The Obama administration doesn't like you being able to listen to this program.
He actually mentioned talk radio in that speech.
He doesn't like you having access to information.
He doesn't like you being able to go to the Heritage Foundation.
He doesn't like you having an iPod.
He doesn't like you having an iPhone, an iPad.
He doesn't like you having all those things.
He lied about saying he didn't even know how to work them.
But he does know how to work them.
He just doesn't want you to be able to.
So Obama's put another enemy on his list, and it happens to be Apple Incorporated.
And Microsoft, they make the Xbox.
And Sony, they make the PlayStation.
Askheritage.org, including with a new feature there, folks.
You can actually ask them something.
I suggested they do that.
AskHeritage.org, ask them a question.
You can have direct access to scholars at Heritage as little as $25 per year and confound all of these liberals who don't want you to have access to information.

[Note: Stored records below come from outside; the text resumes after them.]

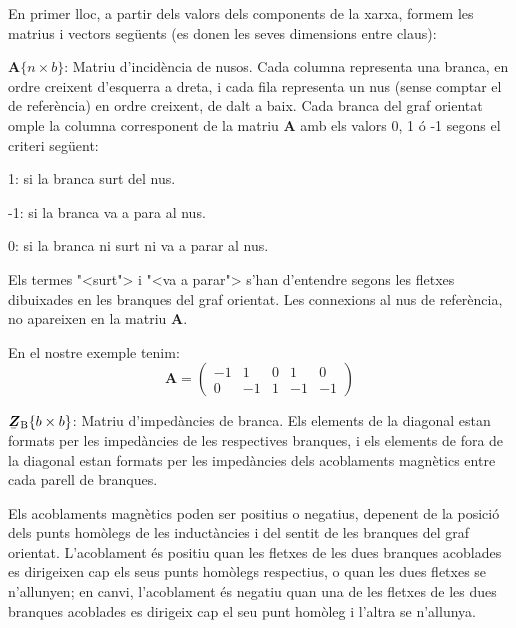 En primer lloc, a partir dels valors dels components de la xarxa, formem les matrius i vectors seg\"{u}ents (es donen les seves dimensions entre claus):
\begin{list}{}
{\setlength{\labelwidth}{20mm} \setlength{\leftmargin}{22mm} \setlength{\labelsep}{2mm}}
   \item[$\boldsymbol{A}\{n\times b\}$:] Matriu d'incid\`{e}ncia de nusos. Cada columna representa una branca, en ordre creixent d'esquerra a dreta, i cada fila representa un nus (sense comptar el de refer\`{e}ncia) en ordre creixent, de dalt a baix. Cada branca del graf orientat omple la columna corresponent de la matriu $\boldsymbol{A}$ amb els valors 0, 1 \'{o} -1 segons el criteri seg\"{u}ent:
   \begin{list}{}
   {\setlength{\labelwidth}{7mm} \setlength{\leftmargin}{9mm} \setlength{\labelsep}{2mm}}
      \item[1:]  si la branca surt del nus.
      \item[-1:] si la branca va a para al nus.
      \item[0:]  si la branca ni surt ni va a parar al nus.
   \end{list}
   Els termes {"<}surt{">} i {"<}va a parar{">} s'han d'entendre segons les fletxes dibuixades en les branques del graf orientat. Les connexions al nus de refer\`{e}ncia, no apareixen en la matriu $\boldsymbol{A}$.

   En el nostre exemple tenim:
   \[
      \boldsymbol{A} = \left(\begin{array}{rrrrr} -1 & 1  & 0 &  1 & 0 \\  0 & -1 & 1 & -1 & -1
                   \end{array} \right)
   \]

   \item[$\mcmplx{Z}\ped{B}\{b\times b\}$:] Matriu d'imped\`{a}ncies de branca. Els elements de la diagonal estan formats per les imped\`{a}ncies de les respectives branques, i els elements de fora de la diagonal estan formats per les imped\`{a}ncies dels acoblaments magn\`{e}tics entre cada parell de branques.

   Els acoblaments magn\`{e}tics poden ser positius o negatius, depenent
    de la posici\'{o} dels punts hom\`{o}legs de les induct\`{a}ncies i del sentit
    de les branques del graf orientat. L'acoblament \'{e}s positiu quan les
    fletxes de les dues branques acoblades es dirigeixen cap els seus punts
    hom\`{o}legs respectius, o quan les dues fletxes se n'allunyen; en canvi,
    l'acoblament \'{e}s negatiu quan una de les fletxes de les dues branques
    acoblades es dirigeix cap el seu punt hom\`{o}leg i l'altra se n'allunya.


\end{list}

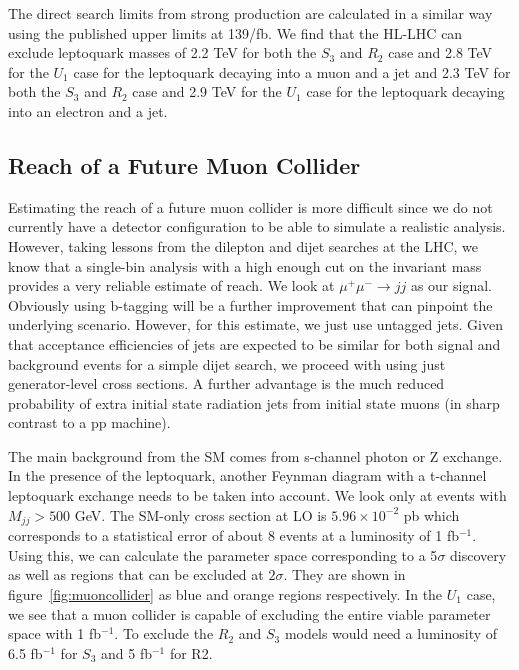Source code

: \documentclass[12pt]{revtex4-2}
\numberwithin{equation}{section}
\begin{document}
The direct search limits from strong production are calculated in a similar way using the published upper limits at 139/fb.  We find that the HL-LHC can exclude leptoquark masses of 2.2 TeV for both the $S_3$ and $R_2$ case and 2.8 TeV for the $U_1$ case for the leptoquark decaying into a muon and a jet and 2.3 TeV for both the $S_3$ and $R_2$ case and 2.9 TeV for the $U_1$ case for the leptoquark decaying into an electron and a jet. 

\subsection{Reach of a Future Muon Collider}


Estimating the reach of a future muon collider is more difficult since we do not currently have a detector configuration to be able to simulate a realistic analysis.  However, taking lessons from the dilepton and dijet searches at the LHC, we know that a single-bin analysis with a high enough cut on the invariant mass provides a very reliable estimate of reach.  We look at $\mu^+ \mu^- \rightarrow jj$ as our signal.  Obviously using b-tagging will be a further improvement that can pinpoint the underlying scenario.  However, for this estimate, we just use untagged jets.  Given that acceptance efficiencies of jets are expected to be similar for both signal and background events for a simple dijet search, we proceed with using just generator-level cross sections.  A further advantage is the much reduced probability of extra initial state radiation jets from initial state muons (in sharp contrast to a pp machine).

The main background from the SM comes from s-channel photon or Z exchange.  In the presence of the leptoquark, another Feynman diagram with a t-channel leptoquark exchange needs to be taken into account.  We look only at events with $M_{jj} > 500$ GeV.  The SM-only cross section at LO is  $5.96 \times 10^{-2}$ pb which corresponds to a statistical error of about 8 events at a luminosity of 1 fb$^{-1}$.  Using this, we can calculate the parameter space corresponding to a 5$\sigma$ discovery as well as regions that can be excluded at $2\sigma$.  They are shown in figure~\ref{fig:muoncollider} as blue and orange regions respectively.  In the $U_1$ case, we see that a muon collider is capable of excluding the entire viable parameter space with 1 fb$^{-1}$.  To exclude the $R_2$ and $S_3$ models would need a luminosity of 6.5 fb$^{-1}$ for $S_3$ and 5 fb$^{-1}$ for R2.
\end{document}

Access to information, the right information is the way eventually we're going to roll all of this back.
Askheritage.org.
You know, I just realized I haven't played a single soundbite today.

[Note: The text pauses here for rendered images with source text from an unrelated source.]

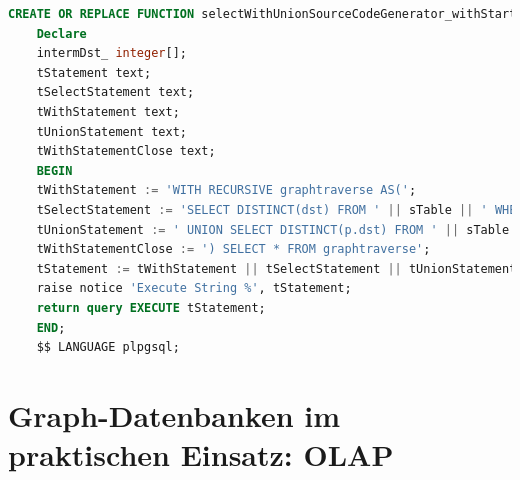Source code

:\begin{lstlisting}[language=SQL,caption = SQL Standard SQL Mittel,frame=single, label={StandardSQL} ]
    CREATE OR REPLACE FUNCTION selectWithUnionSourceCodeGenerator_withStartingNode(sTable text, startingNode integer ) RETURNS SETOF integer AS $$
    Declare
    intermDst_ integer[];
    tStatement text;
    tSelectStatement text;
    tWithStatement text;
    tUnionStatement text;
    tWithStatementClose text;
    BEGIN
    tWithStatement := 'WITH RECURSIVE graphtraverse AS(';
    tSelectStatement := 'SELECT DISTINCT(dst) FROM ' || sTable || ' WHERE src ='||startingNode;
    tUnionStatement := ' UNION SELECT DISTINCT(p.dst) FROM ' || sTable || ' p WHERE src IN (p.src)';
    tWithStatementClose := ') SELECT * FROM graphtraverse';
    tStatement := tWithStatement || tSelectStatement || tUnionStatement || tWithStatementClose;
    raise notice 'Execute String %', tStatement;
    return query EXECUTE tStatement;
    END;
    $$ LANGUAGE plpgsql;
\end{lstlisting}

\section{Graph-Datenbanken im praktischen Einsatz: OLAP}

And as usual, some of them are about me.
Did you realize that Media Matters for America actually came out?
They put a post on their website yesterday, which means that the state control media, now picked it up and run with it, that I actually supported slavery yesterday when I was analyzing Kagan's idolizing of Thurgood Marshall.
Yes, they did.
Limbaugh supports slavery.
And that led to David Axelrod talking about that without mentioning my name, but we all know who he was talking.

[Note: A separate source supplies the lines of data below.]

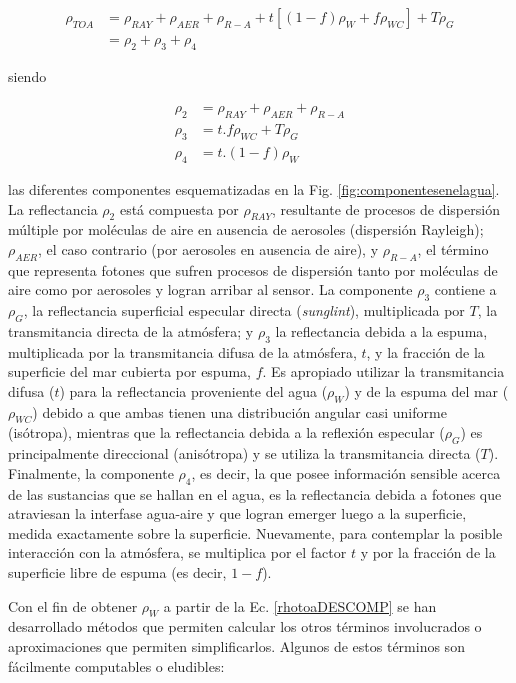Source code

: \begin{align}
\rho_{TOA}&=\rho_{RAY}+\rho_{AER}+\rho_{R-A}+t[(1-f)\rho_{W}+f\rho_{WC}]+T\rho_{G}\\
&=\rho_{2}+\rho_{3}+\rho_{4}
\label{rhotoaDESCOMP}
\end{align}

siendo

\begin{align}
\rho_{2}&=\rho_{RAY}+\rho_{AER}+\rho_{R-A}\\
\rho_{3}&=t.f\rho_{WC}+T\rho_{G}\\
\rho_{4}&=t.(1-f)\rho_{W}
\label{rho2}
\end{align}

las diferentes componentes esquematizadas en la Fig. \ref{fig:componentesenelagua}. La reflectancia $\rho_{2}$ está compuesta por $\rho_{RAY}$, resultante de procesos de dispersión múltiple por moléculas de aire en ausencia de aerosoles (dispersión Rayleigh); $\rho_{AER}$, el caso contrario (por aerosoles en ausencia de aire), y $\rho_{R-A}$, el término que representa fotones que sufren procesos de dispersión tanto por moléculas de aire como por aerosoles y logran arribar al sensor.
La componente $\rho_{3}$ contiene a $\rho_{G}$, la reflectancia superficial especular directa (\textit{sunglint}), multiplicada por $T$, la transmitancia directa de la atmósfera; y $\rho_{3}$ la reflectancia debida a la espuma, multiplicada por la transmitancia difusa de la atmósfera, $t$, y la fracción de la superficie del mar cubierta por espuma, $f$.
Es apropiado utilizar la transmitancia difusa ($t$) para la reflectancia proveniente del agua ($\rho_{W}$) y de la espuma del mar ($\rho_{WC}$) debido a que ambas tienen una distribución angular
casi uniforme (isótropa), mientras que la reflectancia debida a la reflexión
especular ($\rho_{G}$) es principalmente direccional (anisótropa) y se utiliza la
transmitancia directa ($T$).
Finalmente, la componente $\rho_{4}$, es decir, la que posee información sensible acerca de las sustancias que se hallan en el agua, es la reflectancia debida a fotones que atraviesan la interfase agua-aire y que logran emerger luego a la superficie, medida exactamente sobre la superficie. Nuevamente, para contemplar la posible interacción con la atmósfera, se multiplica por el factor $t$ y por la fracción de la superficie libre de espuma (es decir, $1-f$).

Con el fin de obtener $\rho_{W}$ a partir de la Ec. \ref{rhotoaDESCOMP} se han desarrollado métodos
que permiten calcular los otros términos involucrados o aproximaciones que
permiten simplificarlos. Algunos de estos términos son fácilmente computables o eludibles:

I'll play the soundbite and all that when we get back after this.
Look at this headline here, folks.
Arizona organizers drop immigration referendum drive.
How can that be?
State control media been saying all day, every day, this is the most unpopular thing on earth, racial profiling.
Obama's been warning everybody against.
And yet the organizers have dropped it because they don't have any supporters for it.